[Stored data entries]
::::::::::

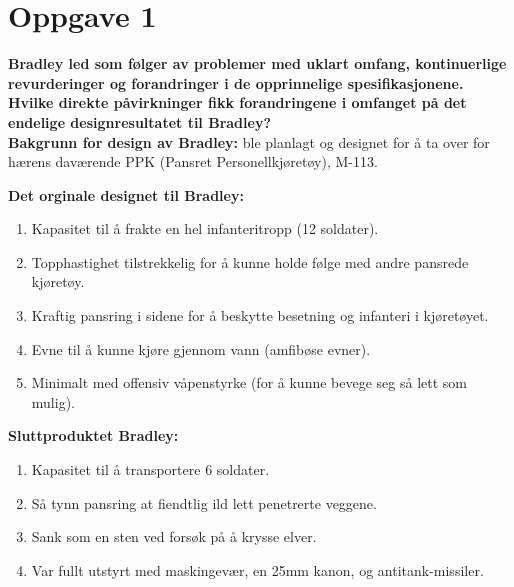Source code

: \section*{Oppgave 1}

	{\bf Bradley led som følger av problemer med uklart omfang, kontinuerlige revurderinger
	og forandringer i de opprinnelige spesifikasjonene. Hvilke direkte påvirkninger fikk
	forandringene i omfanget på det endelige designresultatet til Bradley?} \\

	{\bf Bakgrunn for design av Bradley:} ble planlagt og designet for å ta over for hærens
	daværende PPK (Pansret Personellkjøretøy), M-113.

	{\bf Det orginale designet til Bradley:}
	\begin{enumerate}
		\item Kapasitet til å frakte en hel infanteritropp (12 soldater).
		\item Topphastighet tilstrekkelig for å kunne holde følge med andre pansrede kjøretøy.
		\item Kraftig pansring i sidene for å beskytte besetning og infanteri i kjøretøyet.
		\item Evne til å kunne kjøre gjennom vann (amfibøse evner).
		\item Minimalt med offensiv våpenstyrke (for å kunne bevege seg så lett som mulig).
	\end{enumerate}

	{\bf Sluttproduktet Bradley:}
	\begin{enumerate}
		\item Kapasitet til å transportere 6 soldater.
		\item Så tynn pansring at fiendtlig ild lett penetrerte veggene.
		\item Sank som en sten ved forsøk på å krysse elver.
		\item Var fullt utstyrt med maskingevær, en 25mm kanon, og antitank-missiler.
	\end{enumerate}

::::::::::

■ Your task: Would you write out all of the records exactly, omitting the pictures?

■ Result for this exercise:
Source code

: \section*{Oppgave 1}

	{\bf Bradley led som følger av problemer med uklart omfang, kontinuerlige revurderinger
	og forandringer i de opprinnelige spesifikasjonene. Hvilke direkte påvirkninger fikk
	forandringene i omfanget på det endelige designresultatet til Bradley?} \\

	{\bf Bakgrunn for design av Bradley:} ble planlagt og designet for å ta over for hærens
	daværende PPK (Pansret Personellkjøretøy), M-113.

	{\bf Det orginale designet til Bradley:}
	\begin{enumerate}
		\item Kapasitet til å frakte en hel infanteritropp (12 soldater).
		\item Topphastighet tilstrekkelig for å kunne holde følge med andre pansrede kjøretøy.
		\item Kraftig pansring i sidene for å beskytte besetning og infanteri i kjøretøyet.
		\item Evne til å kunne kjøre gjennom vann (amfibøse evner).
		\item Minimalt med offensiv våpenstyrke (for å kunne bevege seg så lett som mulig).
	\end{enumerate}

	{\bf Sluttproduktet Bradley:}
	\begin{enumerate}
		\item Kapasitet til å transportere 6 soldater.
		\item Så tynn pansring at fiendtlig ild lett penetrerte veggene.
		\item Sank som en sten ved forsøk på å krysse elver.
		\item Var fullt utstyrt med maskingevær, en 25mm kanon, og antitank-missiler.
	\end{enumerate}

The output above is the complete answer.